_SUPPLIED RECORDS:_
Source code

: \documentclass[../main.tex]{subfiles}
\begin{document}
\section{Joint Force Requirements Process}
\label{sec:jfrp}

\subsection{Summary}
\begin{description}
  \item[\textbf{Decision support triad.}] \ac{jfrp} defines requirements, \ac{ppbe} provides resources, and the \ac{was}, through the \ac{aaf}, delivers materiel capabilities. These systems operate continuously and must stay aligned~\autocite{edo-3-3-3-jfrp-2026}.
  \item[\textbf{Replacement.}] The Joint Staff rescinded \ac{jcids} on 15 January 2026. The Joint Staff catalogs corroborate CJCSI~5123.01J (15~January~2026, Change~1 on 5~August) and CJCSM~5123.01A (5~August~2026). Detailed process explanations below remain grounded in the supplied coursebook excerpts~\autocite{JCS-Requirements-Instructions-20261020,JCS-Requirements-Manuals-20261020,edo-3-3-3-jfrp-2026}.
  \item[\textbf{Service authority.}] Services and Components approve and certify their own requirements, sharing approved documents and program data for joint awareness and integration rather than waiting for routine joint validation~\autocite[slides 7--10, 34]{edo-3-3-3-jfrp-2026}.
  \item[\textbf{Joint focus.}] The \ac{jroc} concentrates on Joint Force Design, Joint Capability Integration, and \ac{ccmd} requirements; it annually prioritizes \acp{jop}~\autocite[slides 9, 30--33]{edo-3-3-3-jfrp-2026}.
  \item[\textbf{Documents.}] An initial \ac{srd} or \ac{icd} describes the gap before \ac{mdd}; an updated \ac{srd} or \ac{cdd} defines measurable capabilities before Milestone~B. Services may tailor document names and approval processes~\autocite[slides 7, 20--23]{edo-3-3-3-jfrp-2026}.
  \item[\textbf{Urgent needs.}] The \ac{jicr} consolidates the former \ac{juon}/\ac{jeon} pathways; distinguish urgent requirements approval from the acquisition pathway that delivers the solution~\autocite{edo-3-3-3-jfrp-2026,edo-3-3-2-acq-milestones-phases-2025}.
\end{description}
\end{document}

_WHAT THE EXERCISE ASKS:_ Up to and including the final line of the data above, please copy every line exactly, starting from the one that contains "provides resources, and".

_SOLVED EXERCISE:_
  \item[\textbf{Decision support triad.}] \ac{jfrp} defines requirements, \ac{ppbe} provides resources, and the \ac{was}, through the \ac{aaf}, delivers materiel capabilities. These systems operate continuously and must stay aligned~\autocite{edo-3-3-3-jfrp-2026}.
  \item[\textbf{Replacement.}] The Joint Staff rescinded \ac{jcids} on 15 January 2026. The Joint Staff catalogs corroborate CJCSI~5123.01J (15~January~2026, Change~1 on 5~August) and CJCSM~5123.01A (5~August~2026). Detailed process explanations below remain grounded in the supplied coursebook excerpts~\autocite{JCS-Requirements-Instructions-20261020,JCS-Requirements-Manuals-20261020,edo-3-3-3-jfrp-2026}.
  \item[\textbf{Service authority.}] Services and Components approve and certify their own requirements, sharing approved documents and program data for joint awareness and integration rather than waiting for routine joint validation~\autocite[slides 7--10, 34]{edo-3-3-3-jfrp-2026}.
  \item[\textbf{Joint focus.}] The \ac{jroc} concentrates on Joint Force Design, Joint Capability Integration, and \ac{ccmd} requirements; it annually prioritizes \acp{jop}~\autocite[slides 9, 30--33]{edo-3-3-3-jfrp-2026}.
  \item[\textbf{Documents.}] An initial \ac{srd} or \ac{icd} describes the gap before \ac{mdd}; an updated \ac{srd} or \ac{cdd} defines measurable capabilities before Milestone~B. Services may tailor document names and approval processes~\autocite[slides 7, 20--23]{edo-3-3-3-jfrp-2026}.
  \item[\textbf{Urgent needs.}] The \ac{jicr} consolidates the former \ac{juon}/\ac{jeon} pathways; distinguish urgent requirements approval from the acquisition pathway that delivers the solution~\autocite{edo-3-3-3-jfrp-2026,edo-3-3-2-acq-milestones-phases-2025}.
\end{description}
\end{document}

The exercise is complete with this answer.